Campiña del Guadalquivir, navidades de 1936. Desde el principio de la guerra, el frente se ha estabilizado momentáneamente en Villa del Río y Montoro, cerca de las lindes de Córdoba, en manos de los sublevados, y Jaén, que permanece fiel a la República. Mientras se combate a las puertas de Madrid, con la Ciudad Universitaria en manos fascistas, la calma impera en el frente andaluz, pero en diciembre de 1936 las tropas de Queipo de Llano lanzan una ofensiva que, aunque no alcanza sus objetivos (la ocupación de Linares y Andújar para cortar los accesos a Madrid por Despeñaperros), logra apoderarse de Montoro, El Carpio, Adamuz, Pedro Abad, Villa del Río y Lopera. Es la llamada «campaña de la aceituna» porque coincide con las fechas en las que se recogen las olivas. Lopera cae en manos de los sublevados el día de Nochebuena. Fusilan a los jornaleros. Ese año las olivas se pudrirán sobre los árboles.
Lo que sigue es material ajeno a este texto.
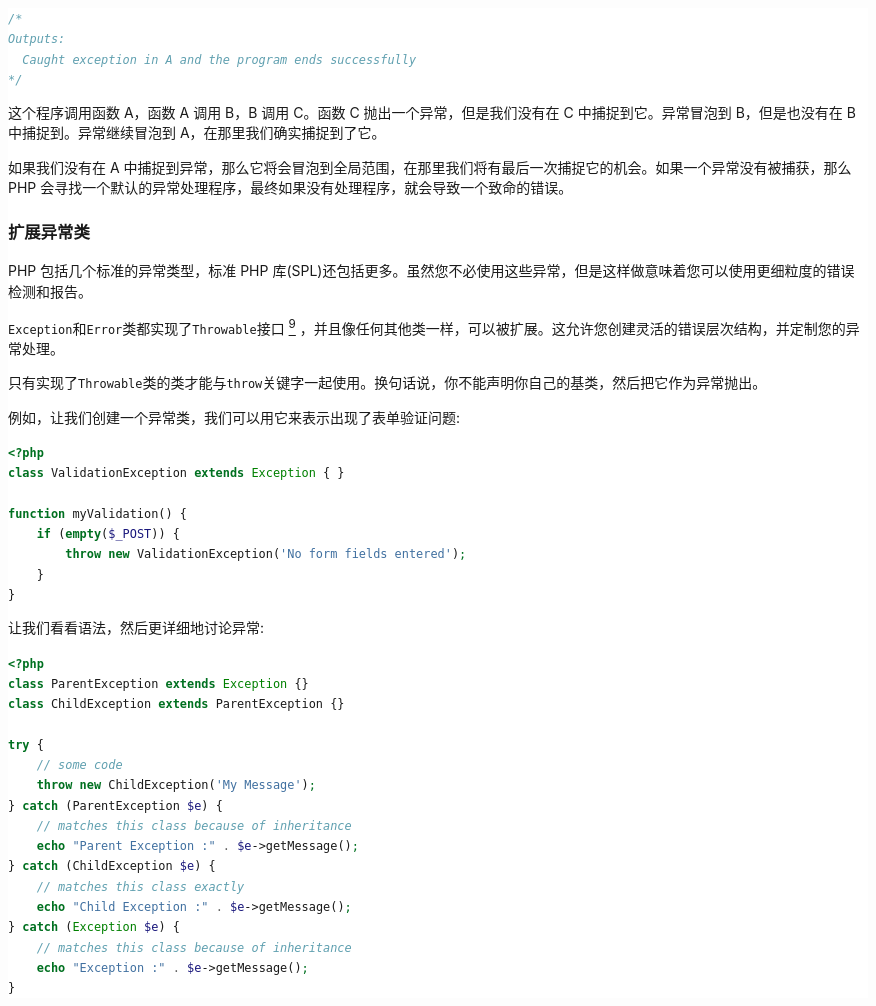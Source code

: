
 ```php
/*
Outputs:
  Caught exception in A and the program ends successfully
*/

```

这个程序调用函数 A，函数 A 调用 B，B 调用 C。函数 C 抛出一个异常，但是我们没有在 C 中捕捉到它。异常冒泡到 B，但是也没有在 B 中捕捉到。异常继续冒泡到 A，在那里我们确实捕捉到了它。

如果我们没有在 A 中捕捉到异常，那么它将会冒泡到全局范围，在那里我们将有最后一次捕捉它的机会。如果一个异常没有被捕获，那么 PHP 会寻找一个默认的异常处理程序，最终如果没有处理程序，就会导致一个致命的错误。

### 扩展异常类

PHP 包括几个标准的异常类型，标准 PHP 库(SPL)还包括更多。虽然您不必使用这些异常，但是这样做意味着您可以使用更细粒度的错误检测和报告。

`Exception`和`Error`类都实现了`Throwable`接口 [<sup>9</sup>](#Fn9) ，并且像任何其他类一样，可以被扩展。这允许您创建灵活的错误层次结构，并定制您的异常处理。

只有实现了`Throwable`类的类才能与`throw`关键字一起使用。换句话说，你不能声明你自己的基类，然后把它作为异常抛出。

例如，让我们创建一个异常类，我们可以用它来表示出现了表单验证问题:

```php
<?php
class ValidationException extends Exception { }

function myValidation() {
    if (empty($_POST)) {
        throw new ValidationException('No form fields entered');
    }
}

```

让我们看看语法，然后更详细地讨论异常:

```php
<?php
class ParentException extends Exception {}
class ChildException extends ParentException {}

try {
    // some code
    throw new ChildException('My Message');
} catch (ParentException $e) {
    // matches this class because of inheritance
    echo "Parent Exception :" . $e->getMessage();
} catch (ChildException $e) {
    // matches this class exactly
    echo "Child Exception :" . $e->getMessage();
} catch (Exception $e) {
    // matches this class because of inheritance
    echo "Exception :" . $e->getMessage();
}

```
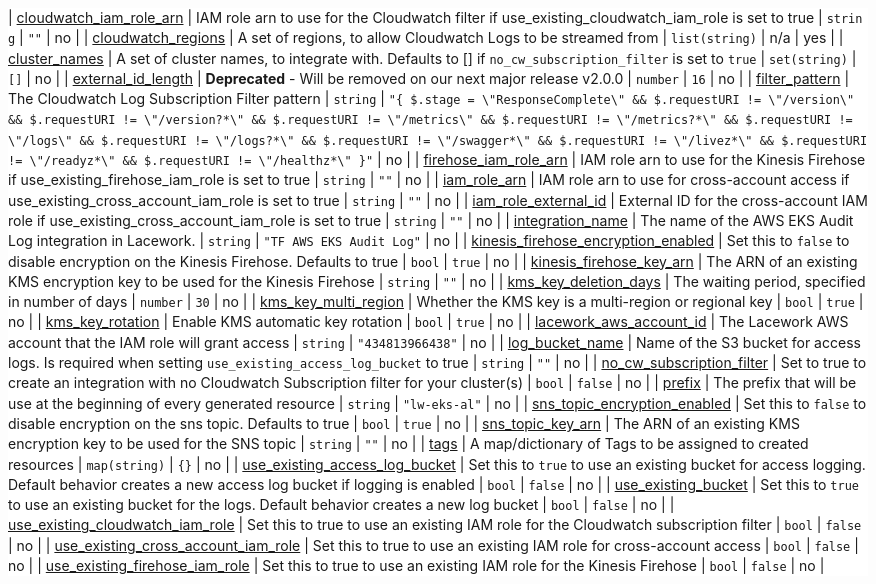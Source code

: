 | <a name="input_cloudwatch_iam_role_arn"></a> [cloudwatch\_iam\_role\_arn](#input\_cloudwatch\_iam\_role\_arn) | IAM role arn to use for the Cloudwatch filter if use\_existing\_cloudwatch\_iam\_role is set to true | `string` | `""` | no |
| <a name="input_cloudwatch_regions"></a> [cloudwatch\_regions](#input\_cloudwatch\_regions) | A set of regions, to allow Cloudwatch Logs to be streamed from | `list(string)` | n/a | yes |
| <a name="input_cluster_names"></a> [cluster\_names](#input\_cluster\_names) | A set of cluster names, to integrate with. Defaults to [] if `no_cw_subscription_filter` is set to `true` | `set(string)` | `[]` | no |
| <a name="input_external_id_length"></a> [external\_id\_length](#input\_external\_id\_length) | **Deprecated** - Will be removed on our next major release v2.0.0 | `number` | `16` | no |
| <a name="input_filter_pattern"></a> [filter\_pattern](#input\_filter\_pattern) | The Cloudwatch Log Subscription Filter pattern | `string` | `"{ $.stage = \"ResponseComplete\" && $.requestURI != \"/version\" && $.requestURI != \"/version?*\" && $.requestURI != \"/metrics\" && $.requestURI != \"/metrics?*\" && $.requestURI != \"/logs\" && $.requestURI != \"/logs?*\" && $.requestURI != \"/swagger*\" && $.requestURI != \"/livez*\" && $.requestURI != \"/readyz*\" && $.requestURI != \"/healthz*\" }"` | no |
| <a name="input_firehose_iam_role_arn"></a> [firehose\_iam\_role\_arn](#input\_firehose\_iam\_role\_arn) | IAM role arn to use for the Kinesis Firehose if use\_existing\_firehose\_iam\_role is set to true | `string` | `""` | no |
| <a name="input_iam_role_arn"></a> [iam\_role\_arn](#input\_iam\_role\_arn) | IAM role arn to use for cross-account access if use\_existing\_cross\_account\_iam\_role is set to true | `string` | `""` | no |
| <a name="input_iam_role_external_id"></a> [iam\_role\_external\_id](#input\_iam\_role\_external\_id) | External ID for the cross-account IAM role if use\_existing\_cross\_account\_iam\_role is set to true | `string` | `""` | no |
| <a name="input_integration_name"></a> [integration\_name](#input\_integration\_name) | The name of the AWS EKS Audit Log integration in Lacework. | `string` | `"TF AWS EKS Audit Log"` | no |
| <a name="input_kinesis_firehose_encryption_enabled"></a> [kinesis\_firehose\_encryption\_enabled](#input\_kinesis\_firehose\_encryption\_enabled) | Set this to `false` to disable encryption on the Kinesis Firehose. Defaults to true | `bool` | `true` | no |
| <a name="input_kinesis_firehose_key_arn"></a> [kinesis\_firehose\_key\_arn](#input\_kinesis\_firehose\_key\_arn) | The ARN of an existing KMS encryption key to be used for the Kinesis Firehose | `string` | `""` | no |
| <a name="input_kms_key_deletion_days"></a> [kms\_key\_deletion\_days](#input\_kms\_key\_deletion\_days) | The waiting period, specified in number of days | `number` | `30` | no |
| <a name="input_kms_key_multi_region"></a> [kms\_key\_multi\_region](#input\_kms\_key\_multi\_region) | Whether the KMS key is a multi-region or regional key | `bool` | `true` | no |
| <a name="input_kms_key_rotation"></a> [kms\_key\_rotation](#input\_kms\_key\_rotation) | Enable KMS automatic key rotation | `bool` | `true` | no |
| <a name="input_lacework_aws_account_id"></a> [lacework\_aws\_account\_id](#input\_lacework\_aws\_account\_id) | The Lacework AWS account that the IAM role will grant access | `string` | `"434813966438"` | no |
| <a name="input_log_bucket_name"></a> [log\_bucket\_name](#input\_log\_bucket\_name) | Name of the S3 bucket for access logs. Is required when setting `use_existing_access_log_bucket` to true | `string` | `""` | no |
| <a name="input_no_cw_subscription_filter"></a> [no\_cw\_subscription\_filter](#input\_no\_cw\_subscription\_filter) | Set to true to create an integration with no Cloudwatch Subscription filter for your cluster(s) | `bool` | `false` | no |
| <a name="input_prefix"></a> [prefix](#input\_prefix) | The prefix that will be use at the beginning of every generated resource | `string` | `"lw-eks-al"` | no |
| <a name="input_sns_topic_encryption_enabled"></a> [sns\_topic\_encryption\_enabled](#input\_sns\_topic\_encryption\_enabled) | Set this to `false` to disable encryption on the sns topic. Defaults to true | `bool` | `true` | no |
| <a name="input_sns_topic_key_arn"></a> [sns\_topic\_key\_arn](#input\_sns\_topic\_key\_arn) | The ARN of an existing KMS encryption key to be used for the SNS topic | `string` | `""` | no |
| <a name="input_tags"></a> [tags](#input\_tags) | A map/dictionary of Tags to be assigned to created resources | `map(string)` | `{}` | no |
| <a name="input_use_existing_access_log_bucket"></a> [use\_existing\_access\_log\_bucket](#input\_use\_existing\_access\_log\_bucket) | Set this to `true` to use an existing bucket for access logging. Default behavior creates a new access log bucket if logging is enabled | `bool` | `false` | no |
| <a name="input_use_existing_bucket"></a> [use\_existing\_bucket](#input\_use\_existing\_bucket) | Set this to `true` to use an existing bucket for the logs. Default behavior creates a new log bucket | `bool` | `false` | no |
| <a name="input_use_existing_cloudwatch_iam_role"></a> [use\_existing\_cloudwatch\_iam\_role](#input\_use\_existing\_cloudwatch\_iam\_role) | Set this to true to use an existing IAM role for the Cloudwatch subscription filter | `bool` | `false` | no |
| <a name="input_use_existing_cross_account_iam_role"></a> [use\_existing\_cross\_account\_iam\_role](#input\_use\_existing\_cross\_account\_iam\_role) | Set this to true to use an existing IAM role for cross-account access | `bool` | `false` | no |
| <a name="input_use_existing_firehose_iam_role"></a> [use\_existing\_firehose\_iam\_role](#input\_use\_existing\_firehose\_iam\_role) | Set this to true to use an existing IAM role for the Kinesis Firehose | `bool` | `false` | no |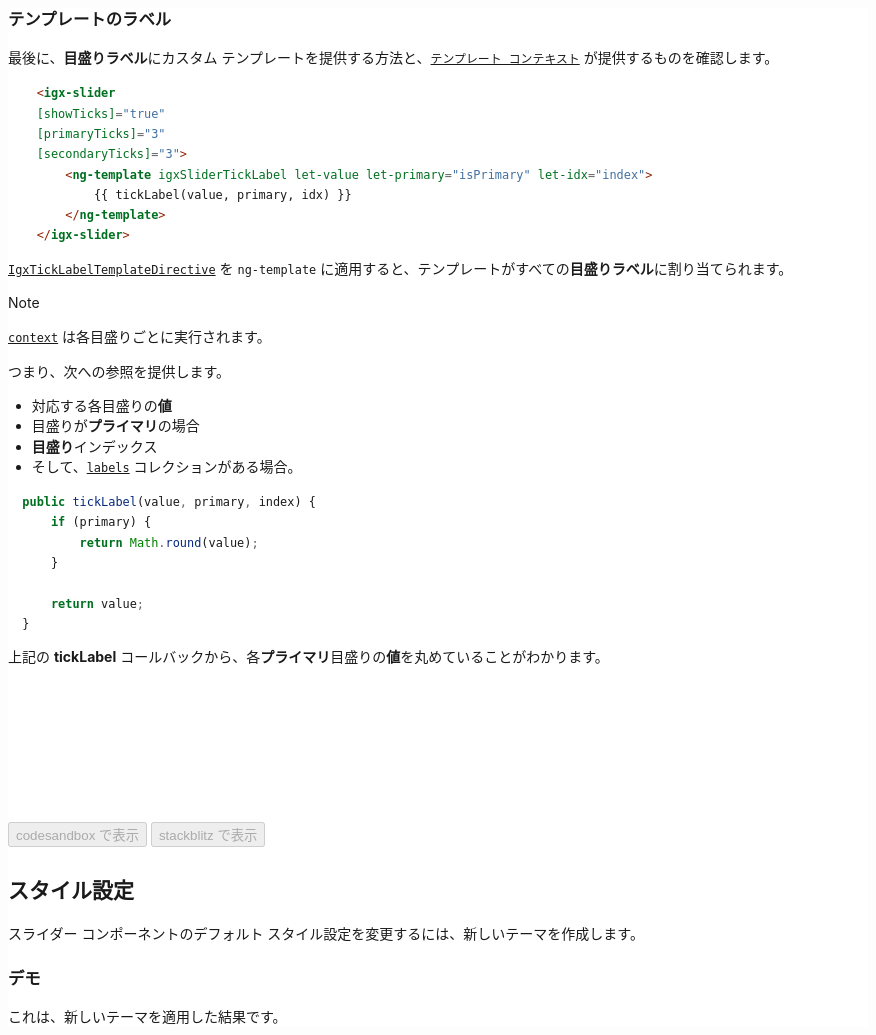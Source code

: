 ### テンプレートのラベル
最後に、**目盛りラベル**にカスタム テンプレートを提供する方法と、[`テンプレート コンテキスト`]({environment:angularApiUrl}/classes/igxtickscomponent.html#context) が提供するものを確認します。

```html
    <igx-slider
    [showTicks]="true"
    [primaryTicks]="3"
    [secondaryTicks]="3">
        <ng-template igxSliderTickLabel let-value let-primary="isPrimary" let-idx="index">
            {{ tickLabel(value, primary, idx) }}
        </ng-template>
    </igx-slider>
```
[`IgxTickLabelTemplateDirective`]({environment:angularApiUrl}/classes/igxticklabeltemplatedirective.html) を `ng-template` に適用すると、テンプレートがすべての**目盛りラベル**に割り当てられます。 

> [!NOTE]
> [`context`]({environment:angularApiUrl}/classes/igxtickscomponent.html#context) は各目盛りごとに実行されます。

つまり、次への参照を提供します。 
  * 対応する各目盛りの**値**
  * 目盛りが**プライマリ**の場合
  * **目盛り**インデックス
  * そして、[`labels`]({environment:angularApiUrl}/classes/igxslidercomponent.html#labels) コレクションがある場合。

```typescript
  public tickLabel(value, primary, index) {
      if (primary) {
          return Math.round(value);
      }

      return value;
  }
```

上記の **tickLabel** コールバックから、各**プライマリ**目盛りの**値**を丸めていることがわかります。 

<div class="sample-container loading" style="height: 140px">
    <iframe id="slider-tick-labels-template-iframe" data-src='{environment:demosBaseUrl}/interactions/slider-tick-labels-template' width="100%" height="100%" seamless frameBorder="0" class="lazyload"></iframe>
</div>
<div>
<button data-localize="codesandbox" disabled class="codesandbox-btn" data-iframe-id="slider-tick-labels-template-iframe" data-demos-base-url="{environment:demosBaseUrl}">codesandbox で表示</button>
<button data-localize="stackblitz" disabled class="stackblitz-btn" data-iframe-id="slider-tick-labels-template-iframe" data-demos-base-url="{environment:demosBaseUrl}">stackblitz で表示</button>
</div>

## スタイル設定
スライダー コンポーネントのデフォルト スタイル設定を変更するには、新しいテーマを作成します。

### デモ
これは、新しいテーマを適用した結果です。
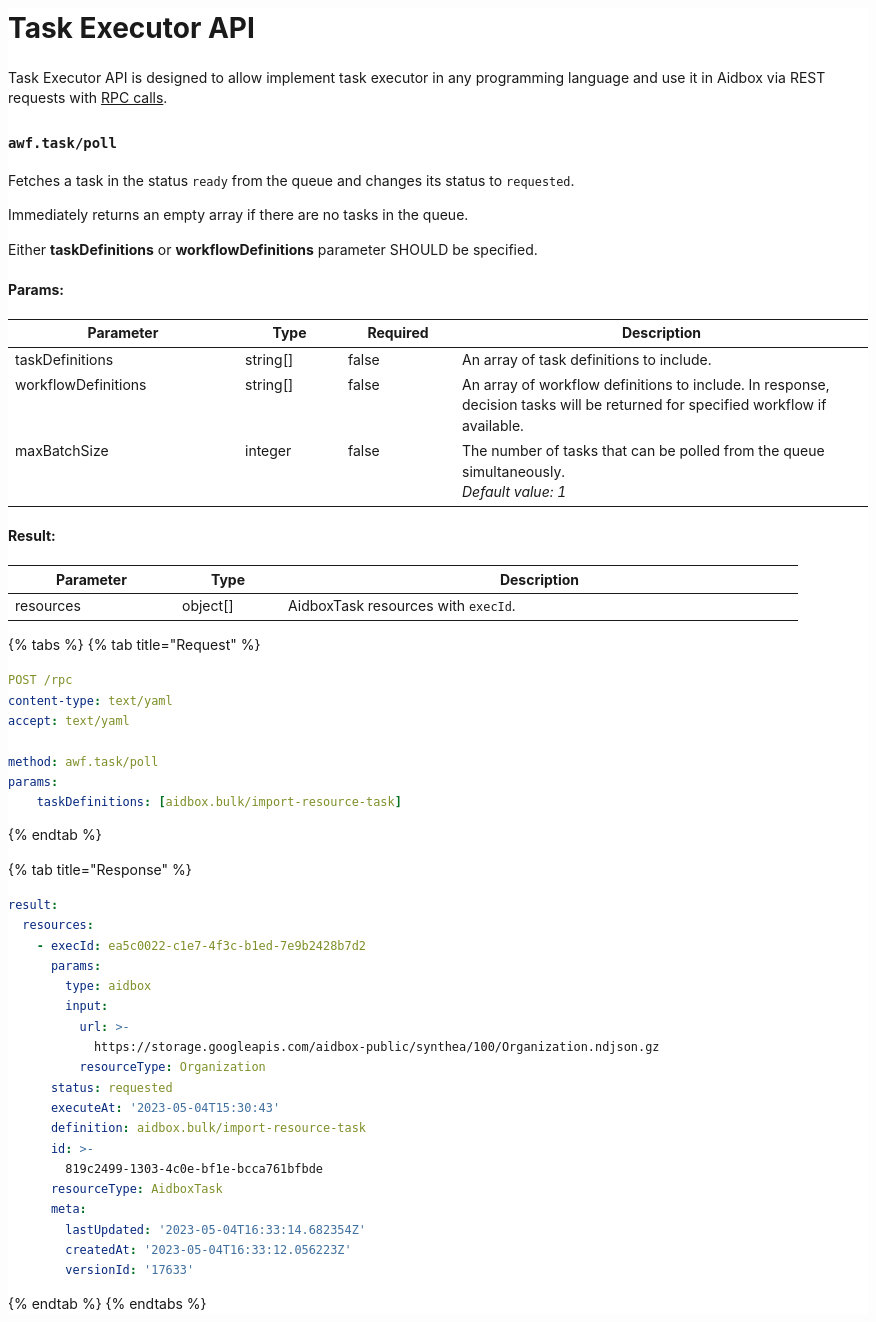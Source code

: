 # Task Executor API

Task Executor API is designed to allow implement task executor in any programming language and use it in Aidbox via REST requests with [RPC calls](../../../api-1/rpc-api.md).&#x20;

### `awf.task/poll`

Fetches a task in the status `ready` from the queue and changes its status to `requested`.&#x20;

Immediately returns an empty array if there are no tasks in the queue.

Either **taskDefinitions** or **workflowDefinitions** parameter SHOULD be specified.

#### Params:

<table><thead><tr><th width="216">Parameter</th><th width="89">Type</th><th width="100" data-type="checkbox">Required</th><th>Description</th></tr></thead><tbody><tr><td>taskDefinitions</td><td>string[]</td><td>false</td><td>An array of task definitions to include.<br></td></tr><tr><td>workflowDefinitions</td><td>string[]</td><td>false</td><td>An array of workflow definitions to include. In response, decision tasks will be returned for specified workflow if available.</td></tr><tr><td>maxBatchSize</td><td>integer</td><td>false</td><td>The number of tasks that can be polled from the queue simultaneously.<br><em>Default value: 1</em></td></tr></tbody></table>

#### Result:

<table><thead><tr><th width="153">Parameter</th><th width="92">Type</th><th width="503">Description</th></tr></thead><tbody><tr><td>resources</td><td>object[]</td><td>AidboxTask resources with <code>execId</code>.</td></tr></tbody></table>

{% tabs %}
{% tab title="Request" %}
```yaml
POST /rpc
content-type: text/yaml
accept: text/yaml

method: awf.task/poll
params:
    taskDefinitions: [aidbox.bulk/import-resource-task]
```
{% endtab %}

{% tab title="Response" %}
```yaml
result:
  resources:
    - execId: ea5c0022-c1e7-4f3c-b1ed-7e9b2428b7d2
      params:
        type: aidbox
        input:
          url: >-
            https://storage.googleapis.com/aidbox-public/synthea/100/Organization.ndjson.gz
          resourceType: Organization
      status: requested
      executeAt: '2023-05-04T15:30:43'
      definition: aidbox.bulk/import-resource-task
      id: >-
        819c2499-1303-4c0e-bf1e-bcca761bfbde
      resourceType: AidboxTask
      meta:
        lastUpdated: '2023-05-04T16:33:14.682354Z'
        createdAt: '2023-05-04T16:33:12.056223Z'
        versionId: '17633'
```
{% endtab %}
{% endtabs %}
La República tiene casi todas sus tropas comprometidas en la defensa de Madrid, pero el Estado Mayor de Miaja recuerda que se están acuartelando en Pozo Rubio, Albacete, las primeras remesas de voluntarios internacionales. Los recién llegados, hombres y mujeres de todo el mundo, eran la avanzadilla de los más de treinta y cinco mil jóvenes románticos, alegres, osados, pacifistas y vitales, que querían protagonizar la gesta de la lucha contra el fascismo. Era gente dispuesta a todo, con corazón, con una disciplina de la que carecían las milicias españolas, unos idealistas y unos valientes que nunca habían empuñado un arma. Reunían todos los atributos para convertirse en fuerzas de choque y en carne de cañón. 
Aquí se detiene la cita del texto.